---------- Supplied material ----------
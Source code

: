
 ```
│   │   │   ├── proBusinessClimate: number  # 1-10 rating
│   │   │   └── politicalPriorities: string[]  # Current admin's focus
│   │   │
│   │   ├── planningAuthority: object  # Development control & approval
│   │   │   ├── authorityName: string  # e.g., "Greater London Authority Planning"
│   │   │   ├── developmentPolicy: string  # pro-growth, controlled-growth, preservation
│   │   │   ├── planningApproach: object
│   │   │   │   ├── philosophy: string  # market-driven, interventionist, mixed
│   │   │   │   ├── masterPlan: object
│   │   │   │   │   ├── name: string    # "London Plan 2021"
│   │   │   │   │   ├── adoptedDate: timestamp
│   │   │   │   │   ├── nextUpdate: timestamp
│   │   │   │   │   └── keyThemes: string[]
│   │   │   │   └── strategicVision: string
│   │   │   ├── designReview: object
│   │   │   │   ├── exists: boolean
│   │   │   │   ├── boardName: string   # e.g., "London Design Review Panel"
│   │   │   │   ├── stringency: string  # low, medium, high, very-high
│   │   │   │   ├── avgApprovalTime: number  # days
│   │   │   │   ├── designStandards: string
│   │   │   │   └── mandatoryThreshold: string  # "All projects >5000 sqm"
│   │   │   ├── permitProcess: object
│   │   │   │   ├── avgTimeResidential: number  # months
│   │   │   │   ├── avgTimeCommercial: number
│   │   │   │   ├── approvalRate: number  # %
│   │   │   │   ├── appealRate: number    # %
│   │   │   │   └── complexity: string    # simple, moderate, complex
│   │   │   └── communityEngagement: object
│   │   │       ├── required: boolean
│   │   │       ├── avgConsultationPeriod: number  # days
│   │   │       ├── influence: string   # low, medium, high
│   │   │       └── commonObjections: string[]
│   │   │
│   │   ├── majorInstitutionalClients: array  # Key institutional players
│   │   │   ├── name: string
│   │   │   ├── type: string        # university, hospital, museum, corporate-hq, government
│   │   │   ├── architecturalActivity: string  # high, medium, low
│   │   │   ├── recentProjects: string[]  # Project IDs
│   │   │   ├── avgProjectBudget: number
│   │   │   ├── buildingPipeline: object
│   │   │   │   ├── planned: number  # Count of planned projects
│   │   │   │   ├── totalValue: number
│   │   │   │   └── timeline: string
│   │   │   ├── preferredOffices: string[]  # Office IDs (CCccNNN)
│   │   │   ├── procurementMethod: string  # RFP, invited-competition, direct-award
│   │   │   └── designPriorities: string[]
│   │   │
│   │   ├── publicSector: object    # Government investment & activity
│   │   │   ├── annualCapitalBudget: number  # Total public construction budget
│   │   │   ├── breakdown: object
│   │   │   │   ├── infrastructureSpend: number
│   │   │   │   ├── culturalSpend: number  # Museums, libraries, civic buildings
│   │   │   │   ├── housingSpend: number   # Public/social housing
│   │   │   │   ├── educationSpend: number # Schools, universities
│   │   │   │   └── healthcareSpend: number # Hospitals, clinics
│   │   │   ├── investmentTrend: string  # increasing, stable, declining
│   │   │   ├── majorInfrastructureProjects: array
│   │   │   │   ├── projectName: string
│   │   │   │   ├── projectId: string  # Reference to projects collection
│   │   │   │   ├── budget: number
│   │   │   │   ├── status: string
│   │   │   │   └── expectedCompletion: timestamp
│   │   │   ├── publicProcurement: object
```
----------
Exercise goal –
What lines above contain the word "London"? Please copy each one.

Solution to the exercise –
│   │   │   ├── authorityName: string  # e.g., "Greater London Authority Planning"
│   │   │   │   │   ├── name: string    # "London Plan 2021"
│   │   │   │   ├── boardName: string   # e.g., "London Design Review Panel"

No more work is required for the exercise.